Assigned task
Tally every line in the data that has the word "plant" and report only the total.

Records for the exercise
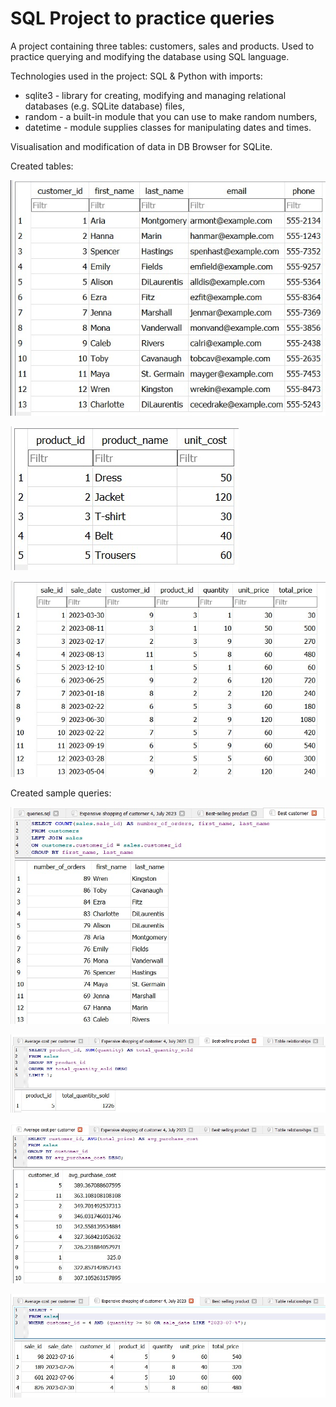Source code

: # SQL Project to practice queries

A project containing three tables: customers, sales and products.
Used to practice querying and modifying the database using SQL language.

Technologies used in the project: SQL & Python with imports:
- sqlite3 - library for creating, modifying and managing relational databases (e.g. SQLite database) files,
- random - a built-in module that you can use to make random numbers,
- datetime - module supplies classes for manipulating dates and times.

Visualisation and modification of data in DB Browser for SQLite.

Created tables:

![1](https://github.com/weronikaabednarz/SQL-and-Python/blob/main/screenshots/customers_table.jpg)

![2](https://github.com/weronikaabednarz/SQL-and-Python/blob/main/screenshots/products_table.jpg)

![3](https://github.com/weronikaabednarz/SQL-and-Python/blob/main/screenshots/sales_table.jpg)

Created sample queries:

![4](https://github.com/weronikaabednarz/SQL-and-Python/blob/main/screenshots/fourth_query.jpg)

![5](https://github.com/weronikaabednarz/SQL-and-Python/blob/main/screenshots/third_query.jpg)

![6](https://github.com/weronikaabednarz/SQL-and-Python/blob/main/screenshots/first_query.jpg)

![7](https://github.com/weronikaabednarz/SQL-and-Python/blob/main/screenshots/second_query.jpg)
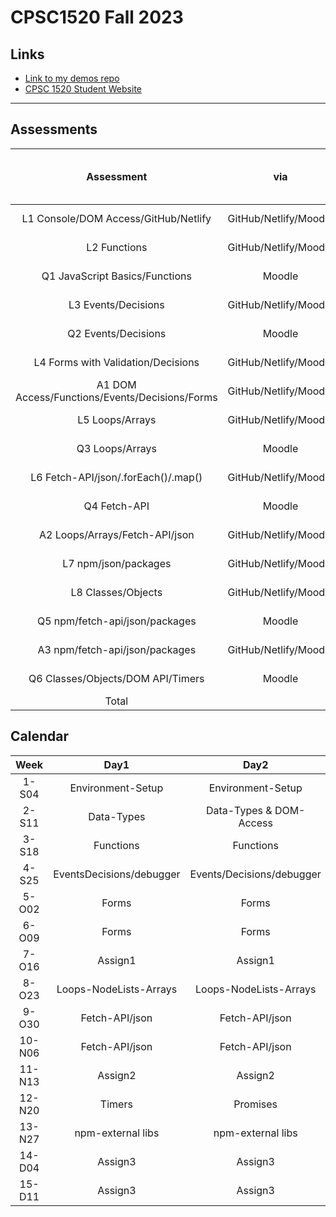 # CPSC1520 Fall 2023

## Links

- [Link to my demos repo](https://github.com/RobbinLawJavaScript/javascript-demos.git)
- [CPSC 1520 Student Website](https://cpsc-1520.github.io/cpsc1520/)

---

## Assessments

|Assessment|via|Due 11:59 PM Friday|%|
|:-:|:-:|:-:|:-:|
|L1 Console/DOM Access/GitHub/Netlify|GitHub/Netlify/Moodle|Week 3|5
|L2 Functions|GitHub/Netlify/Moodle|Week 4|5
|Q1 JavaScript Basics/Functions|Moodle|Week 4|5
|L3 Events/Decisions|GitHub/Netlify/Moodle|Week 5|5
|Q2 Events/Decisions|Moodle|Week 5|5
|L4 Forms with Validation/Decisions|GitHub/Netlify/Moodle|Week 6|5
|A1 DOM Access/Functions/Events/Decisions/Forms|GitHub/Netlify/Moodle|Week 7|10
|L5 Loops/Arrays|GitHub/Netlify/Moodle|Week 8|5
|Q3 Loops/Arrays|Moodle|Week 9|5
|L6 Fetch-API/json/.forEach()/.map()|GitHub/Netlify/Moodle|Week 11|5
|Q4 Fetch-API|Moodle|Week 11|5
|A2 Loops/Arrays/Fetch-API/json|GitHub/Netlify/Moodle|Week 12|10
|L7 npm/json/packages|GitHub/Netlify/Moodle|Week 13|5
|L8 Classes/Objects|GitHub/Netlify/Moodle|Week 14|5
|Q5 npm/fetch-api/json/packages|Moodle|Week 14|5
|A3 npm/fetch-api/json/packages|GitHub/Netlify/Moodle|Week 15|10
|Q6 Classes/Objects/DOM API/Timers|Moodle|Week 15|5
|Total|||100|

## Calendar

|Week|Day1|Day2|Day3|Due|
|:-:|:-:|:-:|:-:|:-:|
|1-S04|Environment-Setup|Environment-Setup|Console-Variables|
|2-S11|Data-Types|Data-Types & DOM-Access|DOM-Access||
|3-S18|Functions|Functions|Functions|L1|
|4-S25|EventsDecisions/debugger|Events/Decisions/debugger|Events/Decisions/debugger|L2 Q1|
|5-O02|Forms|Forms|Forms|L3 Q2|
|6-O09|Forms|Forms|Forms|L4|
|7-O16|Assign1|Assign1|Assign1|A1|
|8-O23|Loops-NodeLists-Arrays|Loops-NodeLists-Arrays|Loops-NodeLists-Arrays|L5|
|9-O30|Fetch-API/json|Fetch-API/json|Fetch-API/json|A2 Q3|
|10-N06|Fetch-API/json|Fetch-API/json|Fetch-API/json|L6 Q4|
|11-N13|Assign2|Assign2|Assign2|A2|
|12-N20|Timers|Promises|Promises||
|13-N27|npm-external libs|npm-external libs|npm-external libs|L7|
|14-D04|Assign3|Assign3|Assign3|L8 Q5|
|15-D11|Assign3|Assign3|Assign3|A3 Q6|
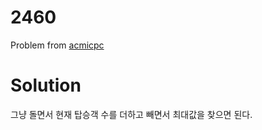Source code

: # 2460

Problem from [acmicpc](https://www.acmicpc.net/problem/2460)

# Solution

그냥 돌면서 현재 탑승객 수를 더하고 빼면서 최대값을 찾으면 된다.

* * *

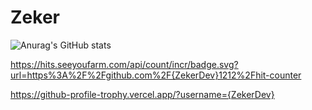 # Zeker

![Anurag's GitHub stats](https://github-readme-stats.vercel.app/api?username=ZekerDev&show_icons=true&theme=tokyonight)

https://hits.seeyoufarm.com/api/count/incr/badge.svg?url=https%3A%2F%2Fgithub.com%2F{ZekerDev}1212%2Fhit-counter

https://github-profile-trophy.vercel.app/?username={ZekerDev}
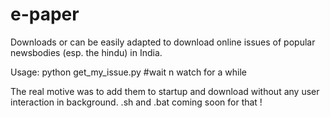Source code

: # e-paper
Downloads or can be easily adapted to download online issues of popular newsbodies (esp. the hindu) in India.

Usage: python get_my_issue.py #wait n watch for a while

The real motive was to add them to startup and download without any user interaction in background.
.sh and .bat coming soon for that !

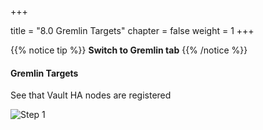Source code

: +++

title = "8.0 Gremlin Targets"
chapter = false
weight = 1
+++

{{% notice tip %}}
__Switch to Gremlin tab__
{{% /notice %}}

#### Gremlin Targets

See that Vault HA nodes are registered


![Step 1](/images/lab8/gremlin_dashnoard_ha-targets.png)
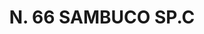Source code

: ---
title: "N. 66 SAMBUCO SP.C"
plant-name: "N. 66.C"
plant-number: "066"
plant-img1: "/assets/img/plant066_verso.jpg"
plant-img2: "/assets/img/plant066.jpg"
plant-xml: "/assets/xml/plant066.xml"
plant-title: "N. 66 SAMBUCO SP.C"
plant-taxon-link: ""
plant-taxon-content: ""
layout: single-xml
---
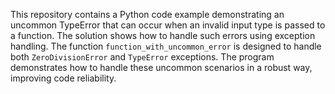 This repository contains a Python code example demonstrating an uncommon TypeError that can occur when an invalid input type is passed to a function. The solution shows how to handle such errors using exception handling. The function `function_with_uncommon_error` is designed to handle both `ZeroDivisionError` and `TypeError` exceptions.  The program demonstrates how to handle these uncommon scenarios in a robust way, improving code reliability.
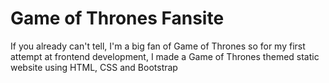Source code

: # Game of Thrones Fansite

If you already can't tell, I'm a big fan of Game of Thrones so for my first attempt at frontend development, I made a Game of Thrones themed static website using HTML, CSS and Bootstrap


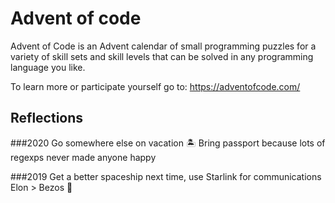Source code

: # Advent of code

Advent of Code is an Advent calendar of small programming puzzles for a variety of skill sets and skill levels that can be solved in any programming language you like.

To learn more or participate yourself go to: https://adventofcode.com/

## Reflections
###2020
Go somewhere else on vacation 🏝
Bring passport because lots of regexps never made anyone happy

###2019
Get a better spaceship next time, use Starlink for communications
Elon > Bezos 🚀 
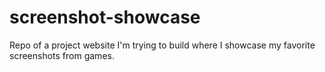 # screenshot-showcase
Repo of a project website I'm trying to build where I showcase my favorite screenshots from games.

Answer to the exercise
8